◆ **Work task**:
Your task is to copy every line below that contains the word "Jumbo".

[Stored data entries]
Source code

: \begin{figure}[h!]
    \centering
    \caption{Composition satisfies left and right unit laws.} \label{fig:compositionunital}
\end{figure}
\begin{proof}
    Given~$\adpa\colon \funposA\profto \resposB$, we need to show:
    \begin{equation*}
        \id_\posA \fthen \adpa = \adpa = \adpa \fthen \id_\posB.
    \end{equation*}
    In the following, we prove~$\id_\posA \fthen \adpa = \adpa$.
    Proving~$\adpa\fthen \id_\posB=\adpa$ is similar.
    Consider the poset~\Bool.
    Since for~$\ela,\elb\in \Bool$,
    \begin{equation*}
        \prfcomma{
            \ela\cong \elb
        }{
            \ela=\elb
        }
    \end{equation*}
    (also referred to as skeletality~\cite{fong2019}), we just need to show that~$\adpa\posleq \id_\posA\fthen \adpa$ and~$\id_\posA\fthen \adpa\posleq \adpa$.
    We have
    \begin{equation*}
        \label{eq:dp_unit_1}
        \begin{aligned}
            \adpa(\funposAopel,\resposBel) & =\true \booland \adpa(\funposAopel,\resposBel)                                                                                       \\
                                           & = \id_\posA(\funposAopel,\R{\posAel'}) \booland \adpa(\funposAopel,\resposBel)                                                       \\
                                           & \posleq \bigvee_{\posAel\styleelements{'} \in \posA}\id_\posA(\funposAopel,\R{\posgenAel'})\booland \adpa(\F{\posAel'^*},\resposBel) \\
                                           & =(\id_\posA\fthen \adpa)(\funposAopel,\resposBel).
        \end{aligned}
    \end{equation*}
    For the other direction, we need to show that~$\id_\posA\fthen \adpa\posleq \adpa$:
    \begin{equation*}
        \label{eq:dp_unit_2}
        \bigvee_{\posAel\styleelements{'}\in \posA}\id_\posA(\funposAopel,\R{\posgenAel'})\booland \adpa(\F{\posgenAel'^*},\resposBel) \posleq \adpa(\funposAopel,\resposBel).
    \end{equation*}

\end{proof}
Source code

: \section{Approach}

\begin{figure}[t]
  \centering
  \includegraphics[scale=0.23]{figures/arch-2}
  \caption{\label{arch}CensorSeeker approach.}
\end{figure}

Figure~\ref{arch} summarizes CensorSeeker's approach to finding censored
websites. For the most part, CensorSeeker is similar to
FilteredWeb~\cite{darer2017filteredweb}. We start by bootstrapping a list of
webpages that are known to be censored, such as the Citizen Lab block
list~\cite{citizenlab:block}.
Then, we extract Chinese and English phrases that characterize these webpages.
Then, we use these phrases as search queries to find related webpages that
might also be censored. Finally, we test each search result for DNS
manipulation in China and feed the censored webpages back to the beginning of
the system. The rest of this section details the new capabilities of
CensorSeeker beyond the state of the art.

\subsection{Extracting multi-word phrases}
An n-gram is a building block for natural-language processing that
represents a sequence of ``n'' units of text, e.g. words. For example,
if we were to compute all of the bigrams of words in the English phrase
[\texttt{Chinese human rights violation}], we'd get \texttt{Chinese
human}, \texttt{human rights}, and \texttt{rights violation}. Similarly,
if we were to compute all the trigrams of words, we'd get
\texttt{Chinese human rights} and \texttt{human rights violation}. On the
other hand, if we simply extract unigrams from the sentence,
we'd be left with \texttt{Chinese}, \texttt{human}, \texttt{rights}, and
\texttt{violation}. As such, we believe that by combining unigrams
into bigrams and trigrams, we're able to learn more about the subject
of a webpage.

...

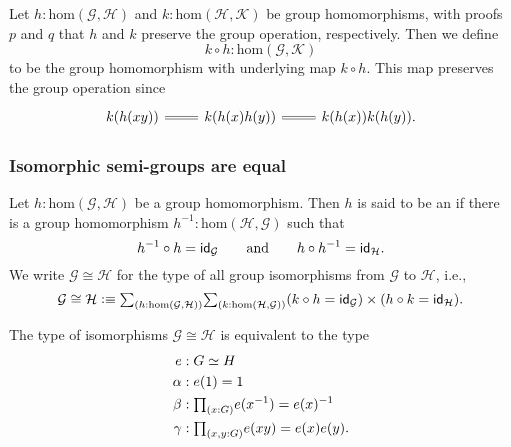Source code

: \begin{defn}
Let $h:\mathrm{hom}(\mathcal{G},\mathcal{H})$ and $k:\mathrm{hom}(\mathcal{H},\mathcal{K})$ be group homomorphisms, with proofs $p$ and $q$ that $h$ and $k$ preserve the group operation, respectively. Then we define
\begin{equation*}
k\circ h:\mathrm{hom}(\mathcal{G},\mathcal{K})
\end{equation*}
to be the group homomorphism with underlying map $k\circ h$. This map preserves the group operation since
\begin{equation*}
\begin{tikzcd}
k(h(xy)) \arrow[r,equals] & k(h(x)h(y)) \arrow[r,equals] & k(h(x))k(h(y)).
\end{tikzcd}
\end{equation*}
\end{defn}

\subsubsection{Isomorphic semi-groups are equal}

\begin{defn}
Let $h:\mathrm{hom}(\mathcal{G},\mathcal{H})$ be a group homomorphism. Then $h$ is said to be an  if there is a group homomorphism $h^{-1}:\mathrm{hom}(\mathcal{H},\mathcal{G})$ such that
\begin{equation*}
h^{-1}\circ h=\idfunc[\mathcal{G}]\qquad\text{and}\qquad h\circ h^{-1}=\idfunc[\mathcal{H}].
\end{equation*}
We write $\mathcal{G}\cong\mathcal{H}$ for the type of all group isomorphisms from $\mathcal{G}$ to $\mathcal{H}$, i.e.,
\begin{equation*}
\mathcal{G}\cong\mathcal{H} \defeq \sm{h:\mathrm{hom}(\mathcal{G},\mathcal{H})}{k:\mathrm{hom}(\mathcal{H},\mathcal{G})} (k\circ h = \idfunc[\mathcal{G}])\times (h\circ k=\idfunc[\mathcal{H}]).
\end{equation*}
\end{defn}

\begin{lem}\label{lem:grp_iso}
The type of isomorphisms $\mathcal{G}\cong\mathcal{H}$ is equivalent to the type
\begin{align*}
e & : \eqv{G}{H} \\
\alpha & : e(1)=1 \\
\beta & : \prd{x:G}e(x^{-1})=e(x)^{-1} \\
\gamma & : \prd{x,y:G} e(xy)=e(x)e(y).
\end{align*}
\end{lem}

---

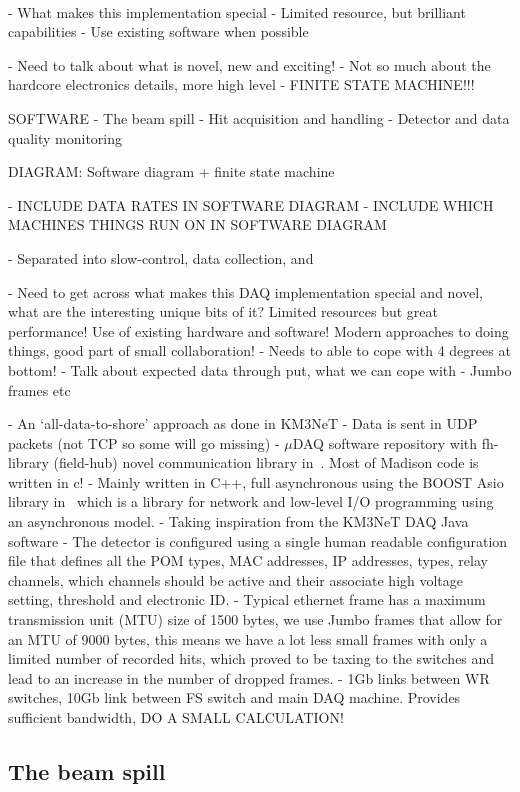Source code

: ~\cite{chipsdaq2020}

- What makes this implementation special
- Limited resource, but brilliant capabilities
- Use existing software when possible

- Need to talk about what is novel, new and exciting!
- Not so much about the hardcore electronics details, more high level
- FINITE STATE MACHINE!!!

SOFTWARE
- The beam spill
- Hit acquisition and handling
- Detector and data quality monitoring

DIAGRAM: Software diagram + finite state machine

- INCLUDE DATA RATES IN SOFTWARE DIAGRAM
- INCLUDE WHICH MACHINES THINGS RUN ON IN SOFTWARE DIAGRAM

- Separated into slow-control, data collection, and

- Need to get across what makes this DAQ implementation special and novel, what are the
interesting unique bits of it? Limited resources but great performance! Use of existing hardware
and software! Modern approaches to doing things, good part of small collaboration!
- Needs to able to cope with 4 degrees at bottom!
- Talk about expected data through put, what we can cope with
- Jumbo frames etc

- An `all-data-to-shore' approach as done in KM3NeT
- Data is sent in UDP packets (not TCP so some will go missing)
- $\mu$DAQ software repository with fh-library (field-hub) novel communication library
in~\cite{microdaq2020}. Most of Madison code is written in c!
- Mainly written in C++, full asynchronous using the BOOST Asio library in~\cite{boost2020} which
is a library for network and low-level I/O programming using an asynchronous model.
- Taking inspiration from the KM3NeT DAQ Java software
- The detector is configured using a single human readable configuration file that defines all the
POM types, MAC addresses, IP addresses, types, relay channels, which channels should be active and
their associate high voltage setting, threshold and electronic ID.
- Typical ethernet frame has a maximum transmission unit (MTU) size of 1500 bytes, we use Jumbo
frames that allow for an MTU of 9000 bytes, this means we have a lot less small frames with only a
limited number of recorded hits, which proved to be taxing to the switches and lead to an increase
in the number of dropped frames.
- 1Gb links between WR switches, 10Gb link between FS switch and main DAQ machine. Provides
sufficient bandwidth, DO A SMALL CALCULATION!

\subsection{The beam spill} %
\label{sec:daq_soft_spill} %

◆ **Finished task**:
- Jumbo frames etc
- Typical ethernet frame has a maximum transmission unit (MTU) size of 1500 bytes, we use Jumbo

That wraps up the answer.